Scott McLaughlin says his Superloop Adelaide 500 victory on the Mustang's Supercars debut means he keeps his word to Ford executives about winning more quickly than its NASCAR cousin.

The Shell V-Power Racing driver dominated the first race of the new season, leading from start to finish and winning by 13 seconds.

  • Report: McLaughlin gives Mustang dominant win on debut

In the new model's maiden start, it was the first ATCC/Supercars victory for a Mustang since Allan Moffat's win at Oran Park in 1972.

The Mustang replaces the Falcon in Supercars this year, at the same time it steps into NASCAR's Cup Series in place of the Fusion.

Ford had to wait until the Mustang's second NASCAR race to taste success, through Penske's Brad Keselowski last month, but McLaughlin beat that marker.

Adding to the occasion, key chiefs including Ford Performance global director Mark Rushbrook have made the trip to Adelaide.

"It was very cool," McLaughlin said of winning on such a significant weekend.

"The NASCAR guys took the second week to get [a win], so I said we'd do it in the first.

"I hoped my words stood up to it, and it felt really good to get it today.

"It's really cool to see [Rushbrook], he's one of the first people I saw after the podium and it was my first win here so I was so stoked.

"The crowd was just incredible, I was so pumped."

McLaughlin started third, behind team-mate Fabian Coulthard and Jamie Whincup on the front row.

He led into the first corner, though, with polesitter Coulthard then handed a 10-second time penalty for a false start.

That left Whincup as McLaughlin's closest challenger, but the Red Bull Holden could not keep pace across the 78-lap distance.

"It was just driving to the gap with Jamie," McLaughlin said.

"We had really good pace. I was waiting for the rears [tyres] to go off a little bit but they really held in there, which was really good.

"If anything, my fronts went away. It was good, overall pretty good."

McLaughlin acknowledged Coulthard's pace meant he "probably" would have stuck with him for the race without the penalty.
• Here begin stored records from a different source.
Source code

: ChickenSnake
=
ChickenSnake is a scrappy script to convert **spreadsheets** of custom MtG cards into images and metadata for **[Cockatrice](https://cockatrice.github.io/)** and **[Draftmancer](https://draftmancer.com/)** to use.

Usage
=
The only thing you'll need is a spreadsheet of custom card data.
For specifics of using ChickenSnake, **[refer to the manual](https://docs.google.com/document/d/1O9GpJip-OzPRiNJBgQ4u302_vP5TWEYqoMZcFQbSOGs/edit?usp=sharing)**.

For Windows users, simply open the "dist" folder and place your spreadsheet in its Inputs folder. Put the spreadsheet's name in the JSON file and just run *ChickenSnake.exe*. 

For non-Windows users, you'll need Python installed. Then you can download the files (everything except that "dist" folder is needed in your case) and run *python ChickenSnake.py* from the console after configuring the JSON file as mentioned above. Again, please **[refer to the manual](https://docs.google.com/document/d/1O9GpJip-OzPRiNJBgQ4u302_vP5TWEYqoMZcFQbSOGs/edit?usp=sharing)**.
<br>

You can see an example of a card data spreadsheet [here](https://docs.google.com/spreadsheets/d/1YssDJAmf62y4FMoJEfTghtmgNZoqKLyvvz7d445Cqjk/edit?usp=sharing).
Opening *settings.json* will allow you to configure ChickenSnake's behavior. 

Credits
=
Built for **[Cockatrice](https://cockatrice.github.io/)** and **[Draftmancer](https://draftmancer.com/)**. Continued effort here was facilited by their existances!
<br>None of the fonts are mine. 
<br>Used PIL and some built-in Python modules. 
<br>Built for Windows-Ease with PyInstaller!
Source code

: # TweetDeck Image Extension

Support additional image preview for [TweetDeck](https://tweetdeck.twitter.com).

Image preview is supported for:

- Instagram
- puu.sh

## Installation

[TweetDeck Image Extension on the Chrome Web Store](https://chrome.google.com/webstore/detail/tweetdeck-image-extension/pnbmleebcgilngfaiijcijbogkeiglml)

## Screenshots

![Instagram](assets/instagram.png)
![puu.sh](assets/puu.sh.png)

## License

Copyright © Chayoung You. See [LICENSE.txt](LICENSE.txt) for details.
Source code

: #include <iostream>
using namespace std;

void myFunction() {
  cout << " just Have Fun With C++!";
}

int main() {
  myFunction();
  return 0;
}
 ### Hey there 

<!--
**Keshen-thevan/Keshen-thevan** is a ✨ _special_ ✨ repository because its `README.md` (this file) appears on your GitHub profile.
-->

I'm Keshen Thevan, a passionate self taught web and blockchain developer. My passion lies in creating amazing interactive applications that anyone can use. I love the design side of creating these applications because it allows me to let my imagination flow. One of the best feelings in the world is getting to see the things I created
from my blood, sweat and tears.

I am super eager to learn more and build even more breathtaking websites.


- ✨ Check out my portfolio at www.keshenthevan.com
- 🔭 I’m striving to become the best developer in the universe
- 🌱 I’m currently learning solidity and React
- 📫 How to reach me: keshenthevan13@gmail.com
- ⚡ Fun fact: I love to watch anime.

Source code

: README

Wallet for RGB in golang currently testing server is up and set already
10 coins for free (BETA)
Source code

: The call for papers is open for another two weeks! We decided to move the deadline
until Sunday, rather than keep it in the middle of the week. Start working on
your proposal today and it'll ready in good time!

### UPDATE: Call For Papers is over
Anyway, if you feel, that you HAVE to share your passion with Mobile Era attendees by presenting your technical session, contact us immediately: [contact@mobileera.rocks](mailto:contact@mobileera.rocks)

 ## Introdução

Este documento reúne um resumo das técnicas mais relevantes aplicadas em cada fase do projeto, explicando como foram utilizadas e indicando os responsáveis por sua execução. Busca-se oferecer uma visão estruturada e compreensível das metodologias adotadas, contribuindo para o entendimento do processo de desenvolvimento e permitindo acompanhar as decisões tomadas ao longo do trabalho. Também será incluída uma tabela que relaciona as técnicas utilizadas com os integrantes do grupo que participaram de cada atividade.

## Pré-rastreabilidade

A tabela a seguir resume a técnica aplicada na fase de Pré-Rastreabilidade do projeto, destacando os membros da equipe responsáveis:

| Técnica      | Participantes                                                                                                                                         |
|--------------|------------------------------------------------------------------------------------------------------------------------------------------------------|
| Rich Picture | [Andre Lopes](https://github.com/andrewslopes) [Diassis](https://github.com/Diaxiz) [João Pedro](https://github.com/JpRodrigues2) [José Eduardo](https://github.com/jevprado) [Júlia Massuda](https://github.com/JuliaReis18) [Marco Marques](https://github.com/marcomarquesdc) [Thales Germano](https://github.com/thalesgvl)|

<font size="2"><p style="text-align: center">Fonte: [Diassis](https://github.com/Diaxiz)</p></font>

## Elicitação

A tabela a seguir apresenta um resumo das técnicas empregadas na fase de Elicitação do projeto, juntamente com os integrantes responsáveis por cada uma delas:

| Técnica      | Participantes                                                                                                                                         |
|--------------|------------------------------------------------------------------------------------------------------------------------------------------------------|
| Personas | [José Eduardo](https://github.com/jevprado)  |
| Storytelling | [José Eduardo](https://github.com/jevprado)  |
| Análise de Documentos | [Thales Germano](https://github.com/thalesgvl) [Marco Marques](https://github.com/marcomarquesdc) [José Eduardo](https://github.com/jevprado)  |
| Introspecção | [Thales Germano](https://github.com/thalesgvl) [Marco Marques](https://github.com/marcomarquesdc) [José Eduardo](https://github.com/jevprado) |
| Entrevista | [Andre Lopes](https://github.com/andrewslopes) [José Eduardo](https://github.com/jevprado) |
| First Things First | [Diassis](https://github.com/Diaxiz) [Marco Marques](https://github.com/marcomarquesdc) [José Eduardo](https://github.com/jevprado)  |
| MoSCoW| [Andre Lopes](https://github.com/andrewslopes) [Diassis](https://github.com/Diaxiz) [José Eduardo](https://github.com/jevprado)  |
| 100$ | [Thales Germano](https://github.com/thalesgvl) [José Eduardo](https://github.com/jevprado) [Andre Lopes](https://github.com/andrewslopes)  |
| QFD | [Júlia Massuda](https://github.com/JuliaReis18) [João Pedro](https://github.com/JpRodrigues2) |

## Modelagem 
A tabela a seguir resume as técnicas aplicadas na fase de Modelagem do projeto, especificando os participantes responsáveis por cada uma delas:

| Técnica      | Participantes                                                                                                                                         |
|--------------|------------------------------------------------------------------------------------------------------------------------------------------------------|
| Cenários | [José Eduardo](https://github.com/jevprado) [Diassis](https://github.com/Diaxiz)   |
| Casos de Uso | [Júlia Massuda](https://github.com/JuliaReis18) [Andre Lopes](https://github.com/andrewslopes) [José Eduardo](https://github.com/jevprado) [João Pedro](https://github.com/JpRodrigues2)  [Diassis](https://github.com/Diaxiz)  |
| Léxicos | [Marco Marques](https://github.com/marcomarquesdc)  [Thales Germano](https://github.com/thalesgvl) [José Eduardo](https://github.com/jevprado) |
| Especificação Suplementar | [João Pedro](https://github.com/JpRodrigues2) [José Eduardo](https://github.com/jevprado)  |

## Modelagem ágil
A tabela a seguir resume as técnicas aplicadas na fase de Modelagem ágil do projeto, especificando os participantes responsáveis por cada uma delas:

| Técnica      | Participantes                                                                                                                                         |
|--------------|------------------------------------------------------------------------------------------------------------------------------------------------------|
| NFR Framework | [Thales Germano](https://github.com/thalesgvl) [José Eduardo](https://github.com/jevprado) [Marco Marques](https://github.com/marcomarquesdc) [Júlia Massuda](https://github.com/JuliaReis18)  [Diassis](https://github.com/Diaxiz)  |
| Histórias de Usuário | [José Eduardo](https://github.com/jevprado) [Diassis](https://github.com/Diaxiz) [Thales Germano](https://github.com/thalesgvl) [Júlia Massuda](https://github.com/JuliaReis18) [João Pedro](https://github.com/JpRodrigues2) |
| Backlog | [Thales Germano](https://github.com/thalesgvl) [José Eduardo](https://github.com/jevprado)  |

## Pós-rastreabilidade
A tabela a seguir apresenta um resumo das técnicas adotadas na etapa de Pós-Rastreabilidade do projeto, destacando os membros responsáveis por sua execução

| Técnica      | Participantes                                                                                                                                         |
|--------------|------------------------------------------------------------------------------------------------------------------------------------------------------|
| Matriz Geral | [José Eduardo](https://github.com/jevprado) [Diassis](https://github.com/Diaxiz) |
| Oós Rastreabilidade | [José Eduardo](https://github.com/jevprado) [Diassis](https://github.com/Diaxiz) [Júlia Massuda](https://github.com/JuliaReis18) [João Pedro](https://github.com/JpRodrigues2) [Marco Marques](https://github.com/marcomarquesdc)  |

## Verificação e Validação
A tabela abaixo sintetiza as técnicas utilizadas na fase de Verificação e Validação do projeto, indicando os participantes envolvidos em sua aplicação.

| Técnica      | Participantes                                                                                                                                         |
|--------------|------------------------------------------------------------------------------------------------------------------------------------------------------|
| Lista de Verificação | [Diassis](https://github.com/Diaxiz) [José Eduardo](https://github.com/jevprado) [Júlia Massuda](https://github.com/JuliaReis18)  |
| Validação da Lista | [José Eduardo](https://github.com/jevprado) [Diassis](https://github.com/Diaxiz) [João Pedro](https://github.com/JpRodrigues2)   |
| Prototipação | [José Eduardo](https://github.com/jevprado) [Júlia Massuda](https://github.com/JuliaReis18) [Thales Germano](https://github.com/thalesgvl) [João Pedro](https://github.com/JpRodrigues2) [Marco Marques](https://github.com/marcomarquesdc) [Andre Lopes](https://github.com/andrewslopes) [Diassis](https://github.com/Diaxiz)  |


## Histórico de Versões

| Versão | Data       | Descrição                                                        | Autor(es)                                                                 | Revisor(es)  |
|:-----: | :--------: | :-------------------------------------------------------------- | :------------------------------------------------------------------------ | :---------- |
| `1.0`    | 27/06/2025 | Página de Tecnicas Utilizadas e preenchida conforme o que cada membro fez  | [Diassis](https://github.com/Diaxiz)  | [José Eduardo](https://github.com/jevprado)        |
"But he probably had to take an alternate strategy to stop double-stacking," McLaughlin noted.

"I was happy to get track position pretty much straight away and then that was sort of my goal. It worked.

"I knew that we were a little bit low on [tyre] pressure because that's how we always roll compared to him.

"He was all over me for a couple of laps and it just sort of stagnated out after that."